**RECORDS TO USE**

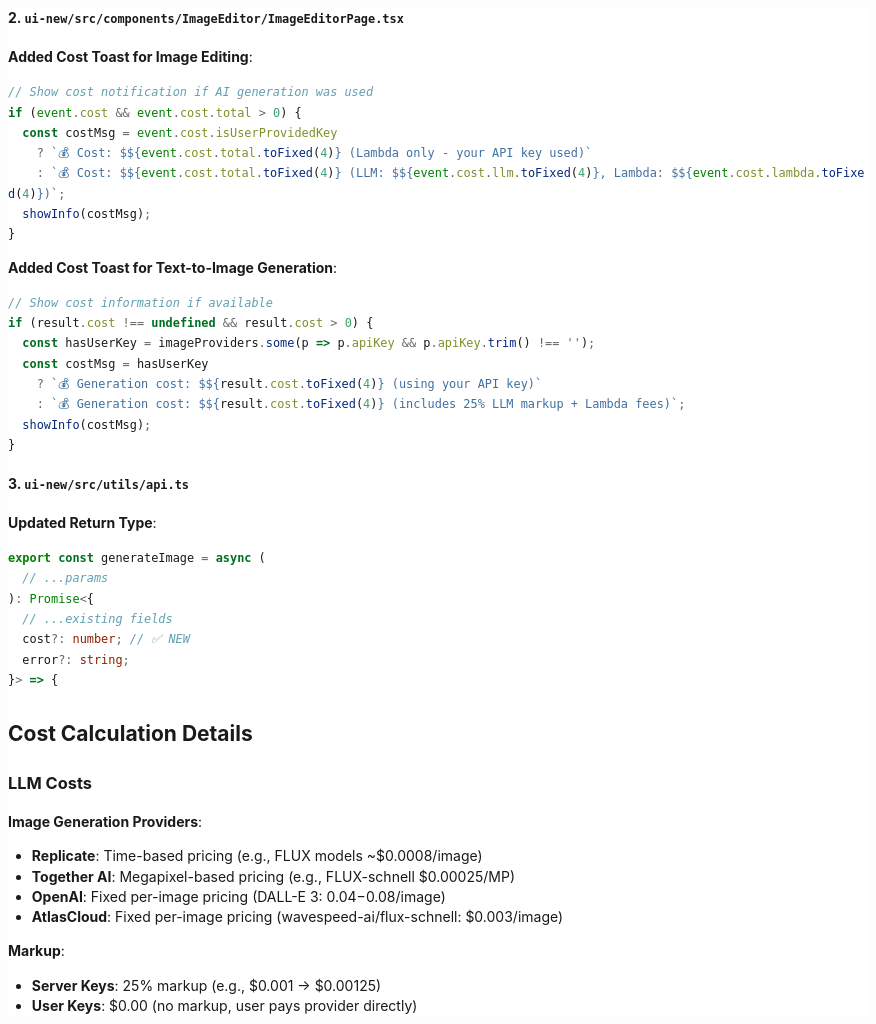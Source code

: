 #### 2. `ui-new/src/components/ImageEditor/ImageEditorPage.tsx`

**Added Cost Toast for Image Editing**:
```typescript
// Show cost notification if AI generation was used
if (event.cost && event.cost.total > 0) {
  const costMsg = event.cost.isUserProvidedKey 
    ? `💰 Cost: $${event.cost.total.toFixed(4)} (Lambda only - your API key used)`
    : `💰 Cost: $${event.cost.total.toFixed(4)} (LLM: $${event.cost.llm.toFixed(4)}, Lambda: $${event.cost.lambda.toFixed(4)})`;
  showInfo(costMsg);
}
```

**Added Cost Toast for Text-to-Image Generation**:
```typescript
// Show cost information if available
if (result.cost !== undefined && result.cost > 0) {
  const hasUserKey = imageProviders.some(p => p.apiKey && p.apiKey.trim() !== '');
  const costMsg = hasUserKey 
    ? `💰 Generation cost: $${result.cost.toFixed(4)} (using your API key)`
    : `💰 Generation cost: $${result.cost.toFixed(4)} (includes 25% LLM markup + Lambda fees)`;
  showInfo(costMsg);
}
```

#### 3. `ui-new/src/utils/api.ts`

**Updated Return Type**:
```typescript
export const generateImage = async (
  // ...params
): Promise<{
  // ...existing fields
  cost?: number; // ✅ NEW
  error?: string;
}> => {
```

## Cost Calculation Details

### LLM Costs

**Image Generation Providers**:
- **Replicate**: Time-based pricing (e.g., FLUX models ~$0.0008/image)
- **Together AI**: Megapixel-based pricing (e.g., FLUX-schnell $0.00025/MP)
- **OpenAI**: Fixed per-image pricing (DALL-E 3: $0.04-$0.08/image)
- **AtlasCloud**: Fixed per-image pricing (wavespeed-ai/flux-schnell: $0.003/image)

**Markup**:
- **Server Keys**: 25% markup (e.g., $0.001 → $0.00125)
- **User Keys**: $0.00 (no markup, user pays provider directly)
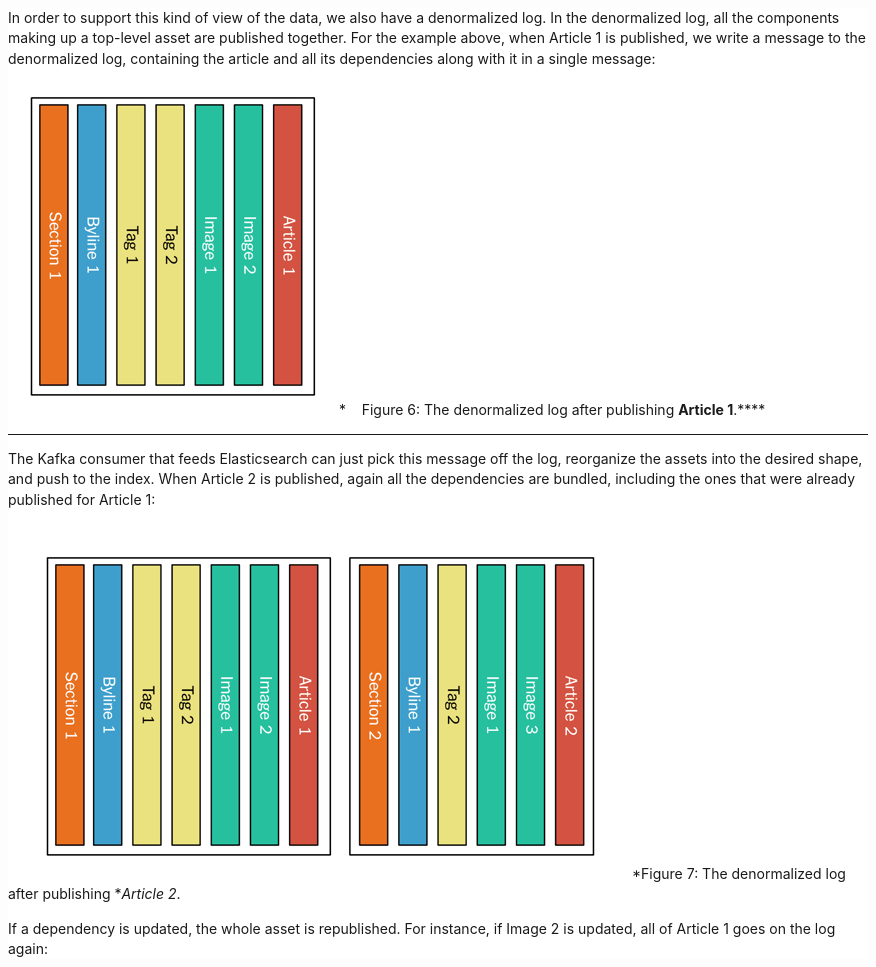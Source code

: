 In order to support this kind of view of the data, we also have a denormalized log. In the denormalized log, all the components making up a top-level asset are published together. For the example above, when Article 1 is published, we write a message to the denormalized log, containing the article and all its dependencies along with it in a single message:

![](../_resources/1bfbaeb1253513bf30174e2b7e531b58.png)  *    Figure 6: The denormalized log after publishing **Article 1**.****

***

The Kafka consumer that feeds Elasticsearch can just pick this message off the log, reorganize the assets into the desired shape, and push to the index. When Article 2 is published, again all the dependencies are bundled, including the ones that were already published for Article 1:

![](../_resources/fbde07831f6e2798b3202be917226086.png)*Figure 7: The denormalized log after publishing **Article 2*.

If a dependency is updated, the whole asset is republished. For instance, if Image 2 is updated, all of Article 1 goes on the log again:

**WORK TO COMPLETE**
Reply with nothing but the number of lines in the entries above that hold the string "result".

**OUTPUT OF THE EXERCISE**
3